Beautiful ME~*~*


 
  • Here's a more recent picture of me from actually just a few days ago, right before I went to the nail salon to get pampered as I make a point to do twice a month at least. It just makes life for me more grand and its my form of "SELF-LOVE" which is very important to me, being once I didn't love myself enough being the victim now victor of verbal abuse, physical/sexual assault-I've overcome, mental abuse etc. Loving yourself is the second best kind of love after God's in my opinion. When you give yourself a chance to love everything about "YOU" you are also giving others a chance to love you as well. For a long time I was afraid to let people get close to me because of the Rejection I've always felt. Deep down I always thought that their love and attention may not be genuine, what do they want from me? Why are they here?
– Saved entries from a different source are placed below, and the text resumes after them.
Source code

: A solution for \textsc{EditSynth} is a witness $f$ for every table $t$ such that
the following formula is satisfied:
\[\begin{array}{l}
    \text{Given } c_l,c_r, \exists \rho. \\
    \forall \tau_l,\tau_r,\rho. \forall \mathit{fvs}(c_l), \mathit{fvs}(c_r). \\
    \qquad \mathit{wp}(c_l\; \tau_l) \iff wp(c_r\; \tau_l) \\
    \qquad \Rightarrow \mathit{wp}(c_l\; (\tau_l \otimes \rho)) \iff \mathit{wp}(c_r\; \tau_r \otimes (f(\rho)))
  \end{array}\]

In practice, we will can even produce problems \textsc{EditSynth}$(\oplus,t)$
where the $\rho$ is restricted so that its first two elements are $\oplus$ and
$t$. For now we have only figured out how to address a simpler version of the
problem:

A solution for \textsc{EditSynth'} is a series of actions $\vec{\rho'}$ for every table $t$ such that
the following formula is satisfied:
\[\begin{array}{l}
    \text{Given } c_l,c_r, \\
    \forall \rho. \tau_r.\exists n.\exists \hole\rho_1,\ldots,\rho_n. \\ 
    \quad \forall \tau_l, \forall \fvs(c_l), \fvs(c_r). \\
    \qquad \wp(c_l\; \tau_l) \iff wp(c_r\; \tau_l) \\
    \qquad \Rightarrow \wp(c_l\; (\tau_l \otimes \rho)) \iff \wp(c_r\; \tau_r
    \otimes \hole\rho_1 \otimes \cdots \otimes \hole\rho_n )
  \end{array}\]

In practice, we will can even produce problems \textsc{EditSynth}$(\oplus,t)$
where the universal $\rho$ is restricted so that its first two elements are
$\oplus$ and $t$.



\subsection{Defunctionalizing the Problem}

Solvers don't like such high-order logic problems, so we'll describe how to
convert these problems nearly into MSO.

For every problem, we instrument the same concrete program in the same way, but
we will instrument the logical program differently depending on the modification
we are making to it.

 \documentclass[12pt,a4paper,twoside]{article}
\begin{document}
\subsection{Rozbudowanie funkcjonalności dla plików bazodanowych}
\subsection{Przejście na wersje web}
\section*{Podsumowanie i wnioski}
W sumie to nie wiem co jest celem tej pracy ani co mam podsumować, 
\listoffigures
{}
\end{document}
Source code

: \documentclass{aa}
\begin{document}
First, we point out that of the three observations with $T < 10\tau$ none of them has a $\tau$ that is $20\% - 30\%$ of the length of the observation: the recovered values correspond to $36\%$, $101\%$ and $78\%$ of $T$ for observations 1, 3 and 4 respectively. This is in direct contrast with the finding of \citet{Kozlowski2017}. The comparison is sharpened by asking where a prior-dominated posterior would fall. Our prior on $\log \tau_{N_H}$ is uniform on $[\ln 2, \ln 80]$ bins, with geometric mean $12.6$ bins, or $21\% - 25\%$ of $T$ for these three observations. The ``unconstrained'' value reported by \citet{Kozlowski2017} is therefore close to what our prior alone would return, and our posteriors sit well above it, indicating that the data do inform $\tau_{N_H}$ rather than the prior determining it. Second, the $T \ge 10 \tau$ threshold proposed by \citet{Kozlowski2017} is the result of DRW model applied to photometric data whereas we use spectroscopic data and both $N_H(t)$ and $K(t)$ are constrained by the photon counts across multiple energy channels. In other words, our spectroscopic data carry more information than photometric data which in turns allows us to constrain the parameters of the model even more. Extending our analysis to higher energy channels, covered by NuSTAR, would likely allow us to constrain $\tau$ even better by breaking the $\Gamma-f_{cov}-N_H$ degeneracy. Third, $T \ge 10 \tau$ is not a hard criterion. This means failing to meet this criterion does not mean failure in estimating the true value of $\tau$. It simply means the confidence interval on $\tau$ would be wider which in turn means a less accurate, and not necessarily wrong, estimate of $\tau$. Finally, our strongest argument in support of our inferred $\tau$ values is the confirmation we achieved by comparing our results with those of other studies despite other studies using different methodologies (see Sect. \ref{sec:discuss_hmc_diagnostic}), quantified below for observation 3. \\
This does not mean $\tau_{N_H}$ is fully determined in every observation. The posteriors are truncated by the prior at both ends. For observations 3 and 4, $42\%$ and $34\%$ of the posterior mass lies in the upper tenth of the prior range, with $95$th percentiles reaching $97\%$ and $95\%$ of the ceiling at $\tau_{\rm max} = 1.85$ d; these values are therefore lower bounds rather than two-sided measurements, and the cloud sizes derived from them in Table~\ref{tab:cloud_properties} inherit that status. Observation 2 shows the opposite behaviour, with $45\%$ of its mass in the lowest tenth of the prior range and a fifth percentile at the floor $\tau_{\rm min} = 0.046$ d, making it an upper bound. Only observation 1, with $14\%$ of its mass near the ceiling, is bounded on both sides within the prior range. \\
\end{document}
But I had to realize that eveyone that I come in contact with are NOT out to harm me-thank God for discernment and wisdom because of these gifts I am able to maneovor and subtract the uneccessary people who have absolutely No good purpose for my life without hesitation. They are elimintated! I have NO time for people like that- the negativie auras can also be contagious and I refuse to let people of this way of thinking into my private circle. I simply pray for those who misuse and abuse others for absolutely no reason at all. And I pray for understanding from God to realize its not the actual person but something that is not of this world that is evil. I have grown so much because of the many things I had to endure to even tap into "My Purpose" -growth had to be in the plans for me to even reach the level of success and the heights of it that I am trying to reach. First I had to develop a "backbone" I remember being so timid and shy which is okay to a certain extent but what do you do when you're unknowingly thrown into a room full of hungry SHARKS and you had no idea that you were the bait? You have to learn how to make smart moves without being eaten. And that ladies and gentlemen with years of going through this tough process is what I learned. I SURVIVED and Im Stronger than Ever! Watch out for me!